◆ **Exercise description**
Look through the records below and copy each line that includes the word "Data".

** Opening Provided information block **

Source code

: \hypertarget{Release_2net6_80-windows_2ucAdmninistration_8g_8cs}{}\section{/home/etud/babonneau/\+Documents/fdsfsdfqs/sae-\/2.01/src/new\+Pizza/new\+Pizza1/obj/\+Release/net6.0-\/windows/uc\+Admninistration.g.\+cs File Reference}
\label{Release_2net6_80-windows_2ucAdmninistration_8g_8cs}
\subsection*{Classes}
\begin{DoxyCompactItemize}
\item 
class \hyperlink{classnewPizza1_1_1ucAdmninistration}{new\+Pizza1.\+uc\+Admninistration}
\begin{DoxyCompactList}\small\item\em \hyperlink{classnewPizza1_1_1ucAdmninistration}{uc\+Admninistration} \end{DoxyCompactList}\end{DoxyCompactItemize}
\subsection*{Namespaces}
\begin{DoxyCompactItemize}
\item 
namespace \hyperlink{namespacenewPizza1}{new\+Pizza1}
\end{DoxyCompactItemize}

** Closing Provided information block **
** Opening Provided information block **

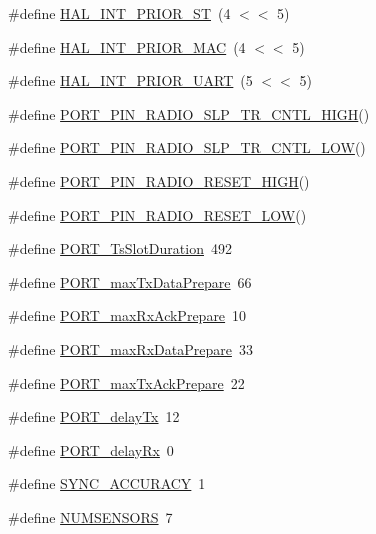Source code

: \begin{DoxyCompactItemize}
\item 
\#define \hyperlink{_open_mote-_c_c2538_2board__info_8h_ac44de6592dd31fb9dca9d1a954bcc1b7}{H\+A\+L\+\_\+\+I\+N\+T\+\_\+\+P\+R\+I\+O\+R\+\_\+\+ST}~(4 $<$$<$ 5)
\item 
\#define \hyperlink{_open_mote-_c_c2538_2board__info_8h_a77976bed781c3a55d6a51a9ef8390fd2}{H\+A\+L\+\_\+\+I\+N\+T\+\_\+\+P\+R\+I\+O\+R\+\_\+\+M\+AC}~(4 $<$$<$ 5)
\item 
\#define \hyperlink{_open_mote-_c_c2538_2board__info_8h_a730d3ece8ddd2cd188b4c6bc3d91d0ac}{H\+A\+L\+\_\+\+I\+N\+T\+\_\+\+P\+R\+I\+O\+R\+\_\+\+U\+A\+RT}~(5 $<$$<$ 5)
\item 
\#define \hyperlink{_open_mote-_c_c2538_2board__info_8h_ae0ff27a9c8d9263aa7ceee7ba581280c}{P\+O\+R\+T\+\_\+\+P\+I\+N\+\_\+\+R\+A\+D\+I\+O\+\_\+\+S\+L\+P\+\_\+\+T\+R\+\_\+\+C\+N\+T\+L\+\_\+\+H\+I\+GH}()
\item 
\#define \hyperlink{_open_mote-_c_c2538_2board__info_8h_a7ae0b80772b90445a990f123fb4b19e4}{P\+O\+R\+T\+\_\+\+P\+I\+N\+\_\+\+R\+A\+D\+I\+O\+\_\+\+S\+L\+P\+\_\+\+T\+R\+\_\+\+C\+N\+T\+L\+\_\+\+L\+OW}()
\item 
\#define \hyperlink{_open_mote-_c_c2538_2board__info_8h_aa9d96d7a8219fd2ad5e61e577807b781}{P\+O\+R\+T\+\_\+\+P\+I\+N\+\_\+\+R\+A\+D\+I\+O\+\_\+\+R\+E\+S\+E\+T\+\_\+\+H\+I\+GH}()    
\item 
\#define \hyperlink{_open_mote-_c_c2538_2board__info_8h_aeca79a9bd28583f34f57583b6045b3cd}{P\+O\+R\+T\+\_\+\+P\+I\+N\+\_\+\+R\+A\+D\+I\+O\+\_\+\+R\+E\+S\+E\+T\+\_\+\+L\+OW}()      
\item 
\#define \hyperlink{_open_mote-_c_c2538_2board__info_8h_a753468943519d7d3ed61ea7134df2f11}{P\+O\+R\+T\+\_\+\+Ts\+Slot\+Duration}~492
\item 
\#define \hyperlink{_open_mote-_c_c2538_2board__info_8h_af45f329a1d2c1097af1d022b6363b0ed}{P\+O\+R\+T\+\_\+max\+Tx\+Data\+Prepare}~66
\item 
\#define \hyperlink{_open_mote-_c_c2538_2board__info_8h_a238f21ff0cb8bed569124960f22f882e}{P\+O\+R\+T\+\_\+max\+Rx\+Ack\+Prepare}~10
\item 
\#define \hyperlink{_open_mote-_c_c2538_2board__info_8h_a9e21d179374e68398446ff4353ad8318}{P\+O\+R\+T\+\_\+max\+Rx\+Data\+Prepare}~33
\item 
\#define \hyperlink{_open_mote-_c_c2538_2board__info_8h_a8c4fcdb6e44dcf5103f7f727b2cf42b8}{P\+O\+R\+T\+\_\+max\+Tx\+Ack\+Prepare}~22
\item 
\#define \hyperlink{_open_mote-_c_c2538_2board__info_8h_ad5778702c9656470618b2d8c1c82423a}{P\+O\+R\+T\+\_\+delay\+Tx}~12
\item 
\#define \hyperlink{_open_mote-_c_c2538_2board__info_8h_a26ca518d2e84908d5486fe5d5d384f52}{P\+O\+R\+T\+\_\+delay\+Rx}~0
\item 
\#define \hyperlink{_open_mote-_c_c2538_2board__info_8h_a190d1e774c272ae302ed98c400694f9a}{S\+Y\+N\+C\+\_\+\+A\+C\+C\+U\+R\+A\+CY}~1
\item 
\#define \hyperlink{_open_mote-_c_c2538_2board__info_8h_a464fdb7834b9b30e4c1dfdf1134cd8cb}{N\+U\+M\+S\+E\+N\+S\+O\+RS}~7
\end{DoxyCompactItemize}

** Closing Provided information block **

◆ **Answer to the problem**
\#define \hyperlink{_open_mote-_c_c2538_2board__info_8h_af45f329a1d2c1097af1d022b6363b0ed}{P\+O\+R\+T\+\_\+max\+Tx\+Data\+Prepare}~66
\#define \hyperlink{_open_mote-_c_c2538_2board__info_8h_a9e21d179374e68398446ff4353ad8318}{P\+O\+R\+T\+\_\+max\+Rx\+Data\+Prepare}~33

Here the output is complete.